As someone relatively new to nature photography, if I’m honest, I often feel this pull toward bigger, brighter, and bolder, as that is generally what garners attention and feeds my ego. However, the more I learn and grow, the more I am drawn to photographers who have chosen contemplative photography, even if the consequences of doing so could mean a career of relative obscurity. To my mind, that decision to choose artistic integrity is an act of bravery. My goal is to approach my own photographic journey with that same courageous and adventurous spirit, as I’ve observed of those in this wonderful community.

1 Like

@Sarah_Marino Agree 100% with your distaste for the judgmental aspect of how some ‘teaching’(?) is presented. It’s probably not fair to paint with an overly broad brush, but my internal suspicion meter starts ratcheting up when I see the ‘one true way’ approach being utilized.

Thank you very much for your thoughts. I am impressed with your sense of color, light and patterns thank you.
As a photographer and a painterI have often been challenged with the rule of thirds and golden spiral. I believe they are good guidelines. However! I will let this quote speak for my feelings about rules.

When subject matter is forced to fit into preconceived patterns, there can be no freshness of vision. Following rules of composition can only lead to a tedious repetition of pictorial cliches.

Edward Weston

1 Like

Hi Sarah, since your appearance on Matt Payne’s blog I have become a fan of your work as well as your teachings and overall photographic philosophy.
I enjoyed this article, (but I thought it was bit long, sorry) for all the reasons all ready expressed in previous responses. I would like to add that even though these “rules” are presented as hard fast rules I look at them as guides. After all, as is such in any profession, hobby, or endeavor, one should know the rules to know when, why and how to break them.
One thing I found long ago, in the dark ages of film photography :wink: , when I switched from a point and shoot to a TLR and later SLR is that my photography suffered because I got bogged down in rules of composition, best time of day and especially exposure. When I realized it I stopped being so concerned about all that and went back to just making pictures whenever I wanted, what I wanted and how I wanted. I started having fun again and I think my pictures showed it.

Sarah, this is a very well presented exposition on composition. As is routinely said in all kinds of art, from painting to performance, “first learn the ‘rules’ then proceed to break every one of them.” As others have noted, if we all observe the same “rules”, then there is no originality and no way to distinguish one of use from all of the rest.

Amazing article, Sarah!

What’s the most amusing to me about the “rules” of composition is how unconvincing are the examples authors use to prove these “rules”. The grid of the rule of thirds could go through the middle of the subject or on its side, or the subject could be diagonal, and it still somehow fits the rule.

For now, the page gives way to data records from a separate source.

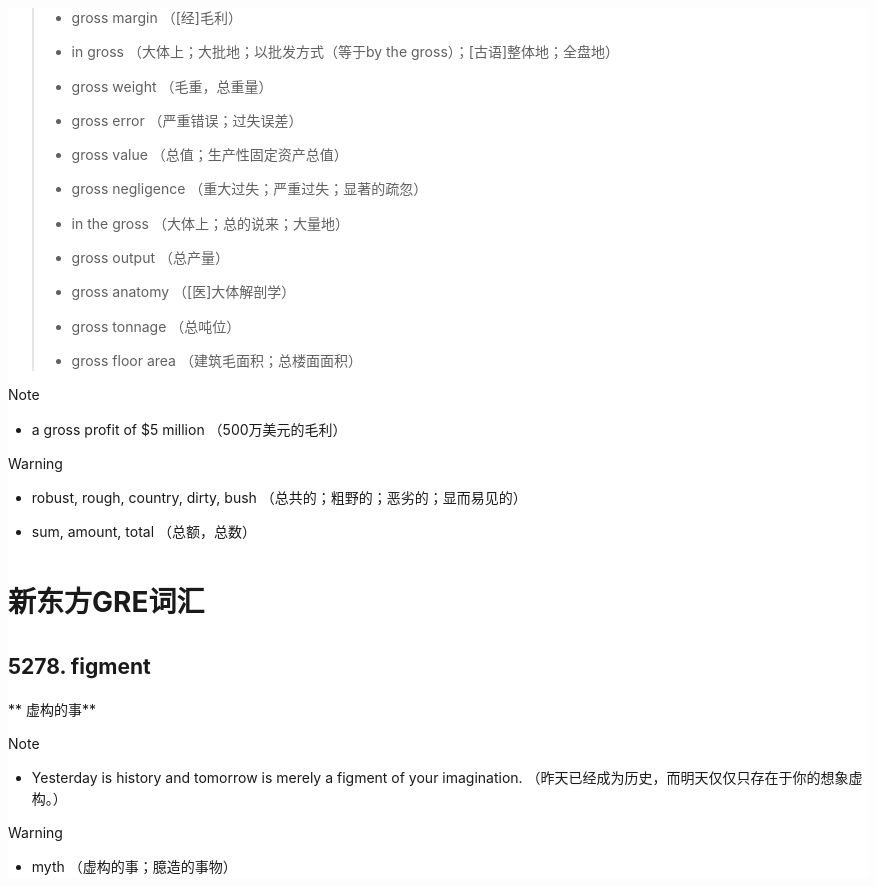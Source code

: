 > - gross margin （[经]毛利）
>
> - in gross （大体上；大批地；以批发方式（等于by the gross）；[古语]整体地；全盘地）
>
> - gross weight （毛重，总重量）
>
> - gross error （严重错误；过失误差）
>
> - gross value （总值；生产性固定资产总值）
>
> - gross negligence （重大过失；严重过失；显著的疏忽）
>
> - in the gross （大体上；总的说来；大量地）
>
> - gross output （总产量）
>
> - gross anatomy （[医]大体解剖学）
>
> - gross tonnage （总吨位）
>
> - gross floor area （建筑毛面积；总楼面面积）
>

> [!NOTE]
>
> - a gross profit of $5 million （500万美元的毛利）
>

> [!WARNING]
>
> - robust, rough, country, dirty, bush （总共的；粗野的；恶劣的；显而易见的）
>
> - sum, amount, total （总额，总数）
>

# 新东方GRE词汇

## 5278. figment

** 虚构的事**

> [!NOTE]
>
> - Yesterday is history and tomorrow is merely a figment of your imagination. （昨天已经成为历史，而明天仅仅只存在于你的想象虚构。）
>

> [!WARNING]
>
> - myth （虚构的事；臆造的事物）
>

And the existence of two very close “rules” — the rule of thirds and the golden ratio makes it even worse to me — which one is the right one?

What a refreshing (and great) article. Thank you for the work putting it together.

I’m sure it’s been said already but too many responses to read through them all 1 by 1. I wish there was a way, I bet there is, to put all responses in some sort of text reader and spit out a summary.
Anyway, like someone said, I think rules has gotten a bad rap. Didn’t someone once say “rules are meant to be broken?” Don’t get me wrong it’s a worth while article to read but these “rules” are really just thinking guides, just ideas that have proven over time to be good starting points. I had a professor who told me a long time ago that “you have to understand the guidelines or rules of thumb to know when it’s appropriate to disregard them.”
I was in my younger days a pretty good baseball player and even aspired to become professional but life or I myself got in the way. I say that to say that my coaches taught me the rules over and over and over until they became so natural that I no longer thought about where to throw the ball or when to run but it became instinctive where to throw when to run and more importantly when to take the chance and go against my own instincts to follow the rules.

2 Likes

I absolutely, absolutely, absolutely agree!